I was punched in the face in year 1. An older kid pushed in-front of me in the handball line and I stood up for myself, making sure he couldn’t set a precedent. He punched me in the damn face. Mum came and collected a 6 year old with a black eye, who didn’t regret a damn thing. There’s the ultimate pride in sticking up to someone, knowing that in doing so you’re going to receive immense pain. I haven’t changed. I had my cheekbone fractured defending comments against my family, by a bully much bigger than me. I still have the scar, which wrinkles when I smile.

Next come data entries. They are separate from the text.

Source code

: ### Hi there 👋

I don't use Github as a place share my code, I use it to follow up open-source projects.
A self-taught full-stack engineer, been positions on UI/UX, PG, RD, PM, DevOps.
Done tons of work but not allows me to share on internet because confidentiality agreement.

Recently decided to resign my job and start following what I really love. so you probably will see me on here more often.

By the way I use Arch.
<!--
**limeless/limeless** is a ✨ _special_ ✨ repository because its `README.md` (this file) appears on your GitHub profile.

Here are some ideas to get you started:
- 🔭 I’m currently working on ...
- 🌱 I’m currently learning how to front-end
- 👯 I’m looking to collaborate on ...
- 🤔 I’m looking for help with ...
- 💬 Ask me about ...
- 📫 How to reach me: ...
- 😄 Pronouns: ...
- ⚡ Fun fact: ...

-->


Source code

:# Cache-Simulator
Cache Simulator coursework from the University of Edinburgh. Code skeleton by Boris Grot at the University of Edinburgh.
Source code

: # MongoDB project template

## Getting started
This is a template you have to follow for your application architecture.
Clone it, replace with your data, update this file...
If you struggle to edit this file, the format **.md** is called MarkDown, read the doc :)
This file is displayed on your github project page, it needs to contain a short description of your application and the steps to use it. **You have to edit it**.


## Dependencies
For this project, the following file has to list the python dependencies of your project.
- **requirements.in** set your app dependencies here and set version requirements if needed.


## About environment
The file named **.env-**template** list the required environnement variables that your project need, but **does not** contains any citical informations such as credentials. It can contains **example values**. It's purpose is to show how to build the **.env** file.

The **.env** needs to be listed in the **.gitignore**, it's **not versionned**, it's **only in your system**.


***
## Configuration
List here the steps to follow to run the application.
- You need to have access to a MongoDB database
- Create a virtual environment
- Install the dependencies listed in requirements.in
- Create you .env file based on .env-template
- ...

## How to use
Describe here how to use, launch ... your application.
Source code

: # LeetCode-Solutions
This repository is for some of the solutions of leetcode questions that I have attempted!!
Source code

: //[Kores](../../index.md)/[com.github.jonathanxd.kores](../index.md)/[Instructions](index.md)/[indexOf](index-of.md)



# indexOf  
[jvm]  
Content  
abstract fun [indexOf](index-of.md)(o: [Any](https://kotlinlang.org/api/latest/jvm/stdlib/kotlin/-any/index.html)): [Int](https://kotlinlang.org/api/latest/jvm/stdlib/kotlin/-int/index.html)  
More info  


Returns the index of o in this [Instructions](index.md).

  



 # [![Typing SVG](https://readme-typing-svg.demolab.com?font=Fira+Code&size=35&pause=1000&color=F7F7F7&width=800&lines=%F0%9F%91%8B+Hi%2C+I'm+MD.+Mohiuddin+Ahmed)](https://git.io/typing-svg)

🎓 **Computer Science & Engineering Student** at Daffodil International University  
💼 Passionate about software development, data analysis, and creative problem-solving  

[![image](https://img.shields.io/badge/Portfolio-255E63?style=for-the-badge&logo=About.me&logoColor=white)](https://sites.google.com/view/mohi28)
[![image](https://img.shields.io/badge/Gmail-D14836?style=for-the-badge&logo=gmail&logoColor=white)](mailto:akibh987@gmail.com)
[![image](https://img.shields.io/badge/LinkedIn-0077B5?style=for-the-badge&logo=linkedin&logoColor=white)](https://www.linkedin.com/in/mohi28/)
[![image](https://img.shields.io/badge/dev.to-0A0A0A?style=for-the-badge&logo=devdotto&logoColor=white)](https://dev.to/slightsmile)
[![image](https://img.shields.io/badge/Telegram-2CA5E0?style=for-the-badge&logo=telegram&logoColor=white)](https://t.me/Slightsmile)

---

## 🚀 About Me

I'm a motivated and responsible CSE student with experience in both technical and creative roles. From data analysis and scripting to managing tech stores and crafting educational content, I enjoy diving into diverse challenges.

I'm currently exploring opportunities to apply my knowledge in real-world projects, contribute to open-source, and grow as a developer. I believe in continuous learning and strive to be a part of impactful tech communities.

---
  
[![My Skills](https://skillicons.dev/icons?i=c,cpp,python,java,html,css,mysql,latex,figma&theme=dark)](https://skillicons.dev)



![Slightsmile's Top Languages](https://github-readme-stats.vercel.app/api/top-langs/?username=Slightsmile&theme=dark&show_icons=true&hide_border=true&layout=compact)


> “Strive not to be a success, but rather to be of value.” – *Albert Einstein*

I can’t really tolerate weakness, more specifically if it comes from laziness. Some people don’t act because the mere act of trying isn’t appealing or worth it. It’s easier for someone else to do it- or maybe it’s not worth the possible disagreement with a stubborn person who speaks louder than the rest. People can be so intimidated by volume, but I see it as vulnerability. The louder someone needs to talk, the less their words have to really say.
Many people look for fights, and use volume and their own ‘thought process at current second’ to pick one, regardless of who it’s against. It’s a shame really, because life won’t be remembered through these moments. They’ll be the ones you choose to avoid discussing further, and possibly ruin perfectly fine friendships. Don’t shoot the only person to reach out and try to help you, because they’re the only one willing to engage with you when you’re angry. If moments like that mean so much to any individual, than I simply have no time for them, and will protect those ones I love from doing the same.
So where is my perspective? Why am I so righteous to write about these things? I’m not, not at all, I’m only human. But perspective is a beautiful thing. It can come in such perfect times, or when we choose to look at them in a certain way. Maybe it’s more like ‘thought process at current second + action + environment = perspective.’ Maybe Perspective is where substantial change alters the trajectory of where you’re headed. Investing time in the things you want to do, with who, and as quickly as possible. To protect yourself and others from the everyday dross of negative moments from selfish people. Or maybe it’s simply infatuation with the potential of good things that weigh more.
Of all months to draw my perspective on importance and the small actions that add up to weigh lots, who would’ve thought it would’ve come from a moustache. Education and awareness is beautiful, but to fully understand how to make a change in these issues, we need to stop creating meaningless negativity out of our own selfishness.